Ningún sufrimiento ha sido tan inteligible. No se ha tratado a ningún ser humano tan injustamente, porque ningún humano jamás ha sido tan digno de adoración. Nadie más ha vivido sin pecado. Ningún otro ser humano ha sido Dios mismo. Ningún horror sobrepasa lo ocurrido en esa colina a las afueras de Jerusalén hace casi dos milenios.
Y aún así, llamamos a ese día Viernes «Santo».

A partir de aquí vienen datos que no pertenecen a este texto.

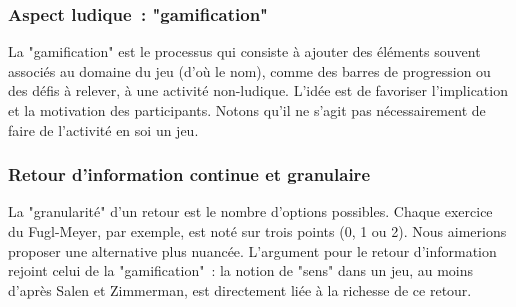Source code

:     \subsubsection{Aspect ludique~: "gamification"}
    La "gamification" est le processus qui consiste à ajouter des éléments 
    souvent associés au domaine du jeu (d'où le nom), comme des barres de
    progression ou des défis à relever, à une activité non-ludique. L'idée est 
    de favoriser l'implication et la motivation des participants. 
    Notons qu'il ne s'agit pas nécessairement de faire de l'activité en soi un 
    jeu.
    \subsubsection{Retour d'information continue et granulaire}
    La "granularité" d'un retour est le nombre d'options possibles. 
    Chaque exercice du Fugl-Meyer, par exemple, est noté sur trois points 
    (0, 1 ou 2). Nous 
    aimerions proposer une alternative plus nuancée.
    L'argument pour le retour d'information rejoint celui de la "gamification"~:
    la notion de "sens" dans un jeu, au moins d'après Salen et 
    Zimmerman\cite{rules_of_play}, est 
    directement liée à la richesse de ce retour.

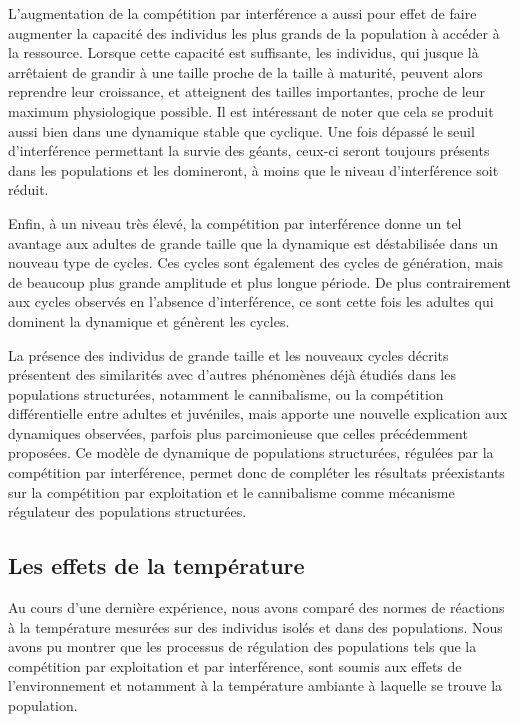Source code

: L'augmentation de la compétition par interférence a aussi pour effet de faire
augmenter la capacité des individus les plus grands de la population à accéder à
la ressource. Lorsque cette capacité est suffisante, les individus, qui jusque
là arrêtaient de grandir à une taille proche de la taille à maturité, peuvent
alors reprendre leur croissance, et atteignent des tailles importantes, proche
de leur maximum physiologique possible. Il est intéressant de noter que cela se
produit aussi bien dans une dynamique stable que cyclique. Une fois dépassé le
seuil d'interférence permettant la survie des géants, ceux-ci seront toujours
présents dans les populations et les domineront, à moins que le niveau
d'interférence soit réduit. 

Enfin, à un niveau très élevé, la compétition par interférence donne un tel
avantage aux adultes de grande taille que la dynamique est déstabilisée dans un
nouveau type de cycles. Ces cycles sont également des
cycles de génération, mais de beaucoup plus grande amplitude et plus longue
période. De plus contrairement aux cycles observés en l'absence d'interférence,
ce sont cette fois les adultes qui dominent la dynamique et génèrent les cycles. 

La présence des individus de grande taille et les nouveaux cycles décrits
présentent des similarités avec d'autres phénomènes déjà étudiés dans les
populations structurées, notamment le cannibalisme, ou la compétition
différentielle entre adultes et juvéniles, mais apporte une nouvelle explication
aux dynamiques observées, parfois plus parcimonieuse que celles précédemment
proposées. Ce modèle de dynamique de populations structurées, régulées par la
compétition par interférence, permet donc de compléter les résultats
préexistants sur la compétition par exploitation et le cannibalisme comme
mécanisme régulateur des populations structurées. 

\subsection{Les effets de la température}

Au cours d'une dernière expérience, nous avons comparé des normes de réactions à
la température mesurées sur des individus isolés et dans des populations. Nous
avons pu montrer que les processus de régulation des populations tels que la
compétition par exploitation et par interférence, sont soumis aux
effets de l'environnement et notamment à la température ambiante à laquelle se
trouve la population.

Lo que el hombre hizo por maldad
Para Jesús, los días más horribles nacieron bajo la custodia romana en el cuartel general del gobernador. Su propio pueblo lo había entregado al opresivo imperio. La cuerda que mantenía unida a la nación judía era su añoranza de la promesa de un Rey del linaje de su amado gran rey David. Tanto el mismo David como los profetas que vinieron antes y después de él, señalaron al pueblo que un Rey aún mayor habría de venir. Sin embargo, cuando finalmente llegó ese Rey, su pueblo (la nación que ordenó su vida colectivamente en torno a la espera de este Rey) no lo vio por quién era. Rechazaron a su propio Mesías.
En su tiempo, David había visto paganos conspirar en su contra al ser el ungido de Dios. «¿Por qué se sublevan las naciones, y los pueblos traman cosas vanas? Se levantan los reyes de la tierra, y los gobernantes traman unidos contra el Señor y contra su ungido» (Sal 2:12). No obstante, ahora las palabras de David se hacían realidad en su gran descendiente, cuando su propio pueblo entregó a Jesús en manos de Roma.
Judas lo hizo por maldad
Judas no fue el primero que conspiró contra Jesús, pero fue el primero en «entregarlo» (Mt 26:15) (el lenguaje que una y otra vez repiten los Evangelios para indicar su responsabilidad).
Las conspiraciones contra Jesús comenzaron mucho antes de que Judas se diera cuenta de que habría dinero disponible para un espía. Lo que comenzó con estrategias para enredar a Jesús con sus palabras (Mt 22.15), pronto pasó a ser una conspiración para matarlo (Mt 26:4). Y el amor de Judas por el dinero lo convirtió en el primer dominó estratégico que caería para entregar a Jesús a la muerte.
Jesús lo vio venir. Él ya le había dicho a sus discípulos, «ahora subimos a Jerusalén, y el Hijo del Hombre será entregado a los principales sacerdotes y escribas […]» (Mt 20:18 [énfasis del autor]). Al principio, el traidor no tenía nombre. Ahora, emergía desde su círculo cercano de los doce. Uno de sus amigos más cercanos se levantaría contra Él (Sal 41:9) y por el precio de un esclavo (Zac 11:12-13): unas sucias treinta piezas de plata.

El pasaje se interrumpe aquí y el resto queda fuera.